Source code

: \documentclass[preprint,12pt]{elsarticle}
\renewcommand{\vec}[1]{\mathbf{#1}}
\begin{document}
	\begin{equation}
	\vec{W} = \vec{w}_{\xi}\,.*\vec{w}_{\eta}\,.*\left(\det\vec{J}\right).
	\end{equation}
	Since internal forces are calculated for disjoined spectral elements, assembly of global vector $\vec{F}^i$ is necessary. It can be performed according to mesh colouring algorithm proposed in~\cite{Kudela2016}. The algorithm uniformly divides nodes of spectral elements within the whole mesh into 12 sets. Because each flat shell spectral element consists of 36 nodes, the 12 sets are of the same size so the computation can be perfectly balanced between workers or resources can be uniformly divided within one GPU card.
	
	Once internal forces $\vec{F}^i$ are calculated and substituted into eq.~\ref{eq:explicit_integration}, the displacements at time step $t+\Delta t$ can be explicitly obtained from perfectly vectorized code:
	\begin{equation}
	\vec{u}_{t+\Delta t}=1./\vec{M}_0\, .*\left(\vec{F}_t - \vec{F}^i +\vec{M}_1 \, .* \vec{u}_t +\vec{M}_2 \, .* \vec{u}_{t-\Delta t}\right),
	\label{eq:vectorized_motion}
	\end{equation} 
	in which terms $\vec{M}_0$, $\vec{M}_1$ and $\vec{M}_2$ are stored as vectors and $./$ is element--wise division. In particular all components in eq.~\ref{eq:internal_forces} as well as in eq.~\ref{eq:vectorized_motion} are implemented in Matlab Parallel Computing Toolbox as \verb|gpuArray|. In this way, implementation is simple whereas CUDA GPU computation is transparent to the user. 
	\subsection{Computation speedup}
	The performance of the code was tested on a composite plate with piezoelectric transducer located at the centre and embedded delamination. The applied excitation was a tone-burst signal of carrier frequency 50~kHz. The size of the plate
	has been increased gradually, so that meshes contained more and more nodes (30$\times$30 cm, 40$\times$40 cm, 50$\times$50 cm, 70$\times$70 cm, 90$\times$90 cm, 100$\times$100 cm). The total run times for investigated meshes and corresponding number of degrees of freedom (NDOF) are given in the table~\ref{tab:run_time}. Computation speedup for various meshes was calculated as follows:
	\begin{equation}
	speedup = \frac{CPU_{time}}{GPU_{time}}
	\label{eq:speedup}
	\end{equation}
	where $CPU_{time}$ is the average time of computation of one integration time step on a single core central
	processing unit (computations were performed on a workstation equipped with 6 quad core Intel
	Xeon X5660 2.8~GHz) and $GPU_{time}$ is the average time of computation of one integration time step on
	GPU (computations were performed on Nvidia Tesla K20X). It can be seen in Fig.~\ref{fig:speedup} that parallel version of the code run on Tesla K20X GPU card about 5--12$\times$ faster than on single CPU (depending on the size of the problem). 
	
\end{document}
_____
• **Work order**: Please retype all of the data above exactly as it appears.

• **Answer box**:
Source code

: \documentclass[preprint,12pt]{elsarticle}
\renewcommand{\vec}[1]{\mathbf{#1}}
\begin{document}
	\begin{equation}
	\vec{W} = \vec{w}_{\xi}\,.*\vec{w}_{\eta}\,.*\left(\det\vec{J}\right).
	\end{equation}
	Since internal forces are calculated for disjoined spectral elements, assembly of global vector $\vec{F}^i$ is necessary. It can be performed according to mesh colouring algorithm proposed in~\cite{Kudela2016}. The algorithm uniformly divides nodes of spectral elements within the whole mesh into 12 sets. Because each flat shell spectral element consists of 36 nodes, the 12 sets are of the same size so the computation can be perfectly balanced between workers or resources can be uniformly divided within one GPU card.
	
	Once internal forces $\vec{F}^i$ are calculated and substituted into eq.~\ref{eq:explicit_integration}, the displacements at time step $t+\Delta t$ can be explicitly obtained from perfectly vectorized code:
	\begin{equation}
	\vec{u}_{t+\Delta t}=1./\vec{M}_0\, .*\left(\vec{F}_t - \vec{F}^i +\vec{M}_1 \, .* \vec{u}_t +\vec{M}_2 \, .* \vec{u}_{t-\Delta t}\right),
	\label{eq:vectorized_motion}
	\end{equation} 
	in which terms $\vec{M}_0$, $\vec{M}_1$ and $\vec{M}_2$ are stored as vectors and $./$ is element--wise division. In particular all components in eq.~\ref{eq:internal_forces} as well as in eq.~\ref{eq:vectorized_motion} are implemented in Matlab Parallel Computing Toolbox as \verb|gpuArray|. In this way, implementation is simple whereas CUDA GPU computation is transparent to the user. 
	\subsection{Computation speedup}
	The performance of the code was tested on a composite plate with piezoelectric transducer located at the centre and embedded delamination. The applied excitation was a tone-burst signal of carrier frequency 50~kHz. The size of the plate
	has been increased gradually, so that meshes contained more and more nodes (30$\times$30 cm, 40$\times$40 cm, 50$\times$50 cm, 70$\times$70 cm, 90$\times$90 cm, 100$\times$100 cm). The total run times for investigated meshes and corresponding number of degrees of freedom (NDOF) are given in the table~\ref{tab:run_time}. Computation speedup for various meshes was calculated as follows:
	\begin{equation}
	speedup = \frac{CPU_{time}}{GPU_{time}}
	\label{eq:speedup}
	\end{equation}
	where $CPU_{time}$ is the average time of computation of one integration time step on a single core central
	processing unit (computations were performed on a workstation equipped with 6 quad core Intel
	Xeon X5660 2.8~GHz) and $GPU_{time}$ is the average time of computation of one integration time step on
	GPU (computations were performed on Nvidia Tesla K20X). It can be seen in Fig.~\ref{fig:speedup} that parallel version of the code run on Tesla K20X GPU card about 5--12$\times$ faster than on single CPU (depending on the size of the problem). 
	
\end{document}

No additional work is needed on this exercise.